Here’s a look at five Sooners who Texas fans love to hate. Truthfully, the list is much longer than five, and lots of Oklahoma standouts could’ve made this list.
Adrian Peterson turned down Texas and then tore its defense apart. Kenny Stills is only a junior and already Texas fans can’t stand him. Bob Stoops could easily earn a spot on it for beating the Longhorns in eight of the last 12 years.
But these five set themselves apart from the rest with big-time performances and, in the case of a few, a whole lot of trash talk. These are the five that Longhorns fans truly loathe.
No need to describe why. Texas fans won’t soon forget his “Superman” dive, can’t erase how the safety flew over the Longhorns line like a missile and forced Chris Simms’ game-clinching pick-six to Teddy Lehman, springing Oklahoma to a 14-3 victory and win No. 2 of a five-year win streak in the Red River Rivalry.

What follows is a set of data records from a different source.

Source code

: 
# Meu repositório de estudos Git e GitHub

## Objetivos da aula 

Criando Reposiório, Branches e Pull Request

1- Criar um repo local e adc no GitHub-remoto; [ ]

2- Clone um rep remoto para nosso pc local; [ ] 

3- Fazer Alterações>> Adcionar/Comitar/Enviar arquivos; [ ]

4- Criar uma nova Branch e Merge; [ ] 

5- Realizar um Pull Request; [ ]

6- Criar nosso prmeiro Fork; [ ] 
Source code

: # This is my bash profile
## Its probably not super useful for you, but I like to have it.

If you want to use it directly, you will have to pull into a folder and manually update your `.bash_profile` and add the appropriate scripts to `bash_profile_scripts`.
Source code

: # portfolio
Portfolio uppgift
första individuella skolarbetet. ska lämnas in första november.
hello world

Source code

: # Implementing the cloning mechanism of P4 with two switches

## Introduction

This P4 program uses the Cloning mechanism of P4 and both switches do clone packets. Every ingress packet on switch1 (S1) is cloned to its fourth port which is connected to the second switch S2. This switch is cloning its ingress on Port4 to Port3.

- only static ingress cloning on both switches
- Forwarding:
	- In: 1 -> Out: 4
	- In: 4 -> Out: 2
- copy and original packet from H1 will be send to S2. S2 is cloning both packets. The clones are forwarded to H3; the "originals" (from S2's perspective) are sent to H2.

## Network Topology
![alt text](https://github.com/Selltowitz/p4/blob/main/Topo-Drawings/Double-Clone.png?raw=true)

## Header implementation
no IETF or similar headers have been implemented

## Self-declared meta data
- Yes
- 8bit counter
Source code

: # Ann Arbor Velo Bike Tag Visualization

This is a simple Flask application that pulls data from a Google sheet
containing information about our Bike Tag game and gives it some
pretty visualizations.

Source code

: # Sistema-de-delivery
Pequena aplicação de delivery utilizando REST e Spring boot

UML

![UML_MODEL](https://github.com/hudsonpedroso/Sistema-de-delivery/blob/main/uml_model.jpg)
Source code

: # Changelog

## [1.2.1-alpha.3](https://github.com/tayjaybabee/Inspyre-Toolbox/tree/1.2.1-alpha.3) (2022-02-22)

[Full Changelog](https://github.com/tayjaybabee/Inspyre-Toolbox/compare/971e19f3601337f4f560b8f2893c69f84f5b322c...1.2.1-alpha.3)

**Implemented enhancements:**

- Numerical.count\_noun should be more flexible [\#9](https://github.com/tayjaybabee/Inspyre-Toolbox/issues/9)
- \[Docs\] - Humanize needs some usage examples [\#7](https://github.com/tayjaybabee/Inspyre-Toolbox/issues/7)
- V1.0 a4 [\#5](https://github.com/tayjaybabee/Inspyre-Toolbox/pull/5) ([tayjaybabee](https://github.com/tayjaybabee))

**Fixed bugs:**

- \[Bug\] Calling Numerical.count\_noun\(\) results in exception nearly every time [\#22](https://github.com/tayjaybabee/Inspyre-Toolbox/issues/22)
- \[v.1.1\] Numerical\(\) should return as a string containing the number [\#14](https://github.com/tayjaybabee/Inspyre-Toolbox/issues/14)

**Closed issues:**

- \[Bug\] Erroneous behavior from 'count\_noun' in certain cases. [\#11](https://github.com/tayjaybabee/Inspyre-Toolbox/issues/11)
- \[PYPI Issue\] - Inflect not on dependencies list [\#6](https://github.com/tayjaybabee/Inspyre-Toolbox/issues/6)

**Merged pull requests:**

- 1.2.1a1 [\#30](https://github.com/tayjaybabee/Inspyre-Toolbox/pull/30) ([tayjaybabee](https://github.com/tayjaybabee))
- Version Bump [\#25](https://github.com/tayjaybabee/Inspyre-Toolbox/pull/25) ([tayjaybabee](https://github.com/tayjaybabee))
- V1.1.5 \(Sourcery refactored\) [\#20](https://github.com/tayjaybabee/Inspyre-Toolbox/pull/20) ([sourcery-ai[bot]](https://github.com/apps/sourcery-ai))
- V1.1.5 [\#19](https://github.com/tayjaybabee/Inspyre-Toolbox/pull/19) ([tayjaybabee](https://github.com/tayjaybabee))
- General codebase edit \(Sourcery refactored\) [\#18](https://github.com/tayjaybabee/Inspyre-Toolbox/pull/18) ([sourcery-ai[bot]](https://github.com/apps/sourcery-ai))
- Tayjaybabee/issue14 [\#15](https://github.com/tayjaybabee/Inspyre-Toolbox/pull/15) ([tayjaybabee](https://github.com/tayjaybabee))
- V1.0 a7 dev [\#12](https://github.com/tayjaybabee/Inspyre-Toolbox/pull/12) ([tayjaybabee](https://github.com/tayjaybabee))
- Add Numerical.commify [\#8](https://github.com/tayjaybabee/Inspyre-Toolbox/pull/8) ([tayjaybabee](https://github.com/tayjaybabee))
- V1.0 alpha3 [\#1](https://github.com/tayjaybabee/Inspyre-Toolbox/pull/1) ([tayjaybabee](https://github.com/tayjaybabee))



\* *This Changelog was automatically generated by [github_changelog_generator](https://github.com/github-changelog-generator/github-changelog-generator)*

Williams also picked off a Simms pass that afternoon and recorded a sack during OU’s win in 2000.
A diminutive 5-foot-7 back from Houston’s Nimitz High, Griffin tied an NCAA rushing record against Texas in 2000 despite running for only 87 yards. His six rushing touchdowns -- none from longer than 8 yards -- helped power a 63-14 whooping in which OU scored the game’s first 42 points. As a senior two years later, Griffin burned the Longhorns for 250 rushing yards and scored two fourth-quarter touchdowns in a 35-24 victory.
White played in three wins against Texas, with his finest performance coming during his 2003 Heisman Trophy year. He threw for 290 yards and four touchdowns in a 65-13 beatdown. His first Red River Rivalry game was another impressive feat: White came in for an injured Nate Hybl and threw for 108 yards during OU’s 2001 victory.
The infamous Sooners linebacker liked to say the color orange “reminds me of puke.” A two-time Butkus Award winner, “Boz” was born in Oklahoma City but grew up in Irving, Texas. His contempt for Texas only grew when the Longhorns didn’t recruit him, and the notorious trash-talker punished UT for that in his three Red River Rivalry games. His first was a 15-15 tie in 1984, but Oklahoma won in 1985 -- on the way to a national title -- and again in 1986.
No list of hated Sooners is complete without Switzer. His 9-5-2 career record against Texas will forever make him one of the rivalry’s great villains. Few games cemented that status like the 1976 game, when Darrell Royal accused Switzer of sending a spy to Texas practices the week of the game. Switzer vehemently denied the accusations but eventually admitted to the snooping in his 1990 autobiography “Bootlegger’s Boy.”